Hay un dato clave que enmarca todo el debate sobre el perdón a los genocidas o al insistente llamado a la reconciliación: Las Fuerzas Armadas nunca suministraron información sobre qué sucedió con cada uno de los detenidos-desaparecidos. Mucho menos qué hicieron con los bebés que faltan. Toda la reconstrucción histórica fue realizada por las víctimas de la represión ilegal del Estado y algún ocasional “arrepentido” como el capitán Adolfo Scilingo.

“En la Esma estuvieron detenidos-desaparecidos unos 5 mil hombres y mujeres, militantes políticos y sociales, de organizaciones revolucionarias armadas y no armadas, trabajadores, gremialistas, estudiantes, profesionales, artistas y religiosos. La mayoría de ellos fueron arrojados vivos al mar.

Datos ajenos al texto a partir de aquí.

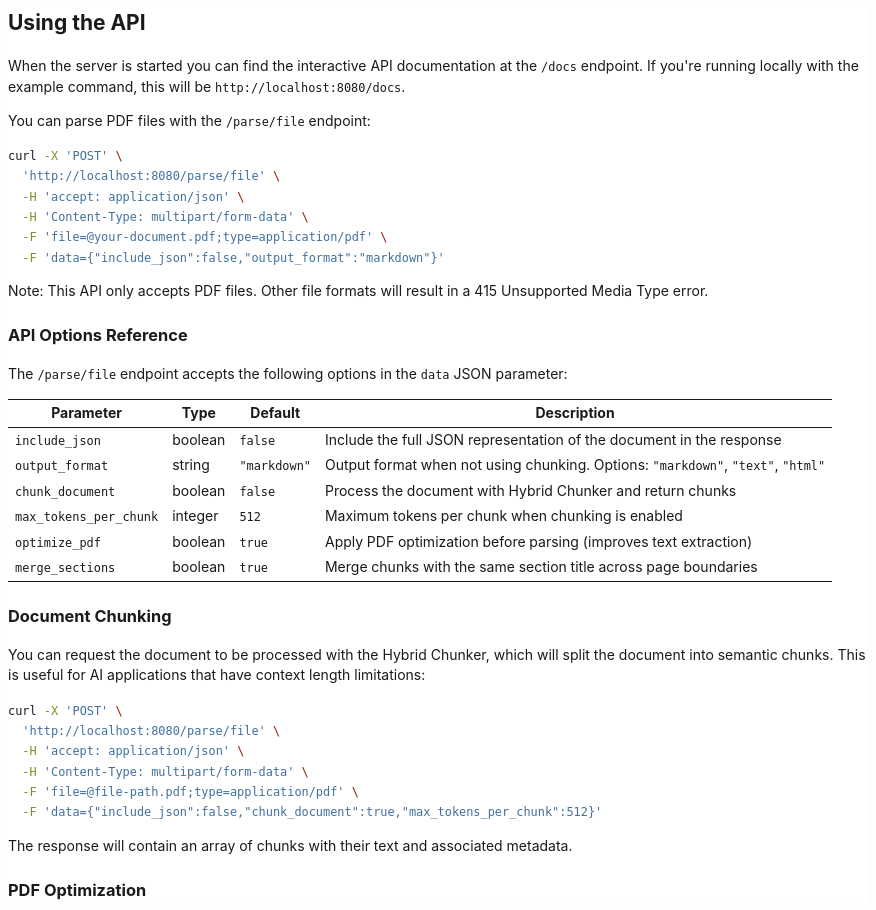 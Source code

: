 ## Using the API

When the server is started you can find the interactive API documentation at the `/docs`
endpoint. If you're running locally with the example command, this will be
`http://localhost:8080/docs`.

You can parse PDF files with the `/parse/file` endpoint:

```sh
curl -X 'POST' \
  'http://localhost:8080/parse/file' \
  -H 'accept: application/json' \
  -H 'Content-Type: multipart/form-data' \
  -F 'file=@your-document.pdf;type=application/pdf' \
  -F 'data={"include_json":false,"output_format":"markdown"}'
```

Note: This API only accepts PDF files. Other file formats will result in a 415 Unsupported Media Type error.

### API Options Reference

The `/parse/file` endpoint accepts the following options in the `data` JSON parameter:

| Parameter | Type | Default | Description |
|-----------|------|---------|-------------|
| `include_json` | boolean | `false` | Include the full JSON representation of the document in the response |
| `output_format` | string | `"markdown"` | Output format when not using chunking. Options: `"markdown"`, `"text"`, `"html"` |
| `chunk_document` | boolean | `false` | Process the document with Hybrid Chunker and return chunks |
| `max_tokens_per_chunk` | integer | `512` | Maximum tokens per chunk when chunking is enabled |
| `optimize_pdf` | boolean | `true` | Apply PDF optimization before parsing (improves text extraction) |
| `merge_sections` | boolean | `true` | Merge chunks with the same section title across page boundaries |

### Document Chunking

You can request the document to be processed with the Hybrid Chunker, which will split the document into semantic chunks. This is useful for AI applications that have context length limitations:

```sh
curl -X 'POST' \
  'http://localhost:8080/parse/file' \
  -H 'accept: application/json' \
  -H 'Content-Type: multipart/form-data' \
  -F 'file=@file-path.pdf;type=application/pdf' \
  -F 'data={"include_json":false,"chunk_document":true,"max_tokens_per_chunk":512}'
```

The response will contain an array of chunks with their text and associated metadata.

### PDF Optimization
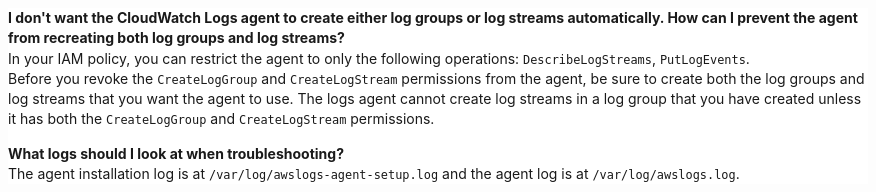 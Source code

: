 **I don't want the CloudWatch Logs agent to create either log groups or log streams automatically\. How can I prevent the agent from recreating both log groups and log streams?**  
In your IAM policy, you can restrict the agent to only the following operations: `DescribeLogStreams`, `PutLogEvents`\.  
Before you revoke the `CreateLogGroup` and `CreateLogStream` permissions from the agent, be sure to create both the log groups and log streams that you want the agent to use\. The logs agent cannot create log streams in a log group that you have created unless it has both the `CreateLogGroup` and `CreateLogStream` permissions\.

**What logs should I look at when troubleshooting?**  
The agent installation log is at `/var/log/awslogs-agent-setup.log` and the agent log is at `/var/log/awslogs.log`\.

“En la Esma la Armada planificó secuestros y llevó a cabo asesinatos de manera sistemática. Mantuvo a los prisioneros encapuchados y engrillados. Los torturó. Los desapareció”.

“En la Esma nacieron en cautiverio niños que fueron separados de sus madres. En su mayoría fueron apropiados ilegalmente o robados. Muchos de ellos son los desaparecidos vivos que aún seguimos buscando”.

“Aquí, en la Esma, se produjo un crimen contra la humanidad”.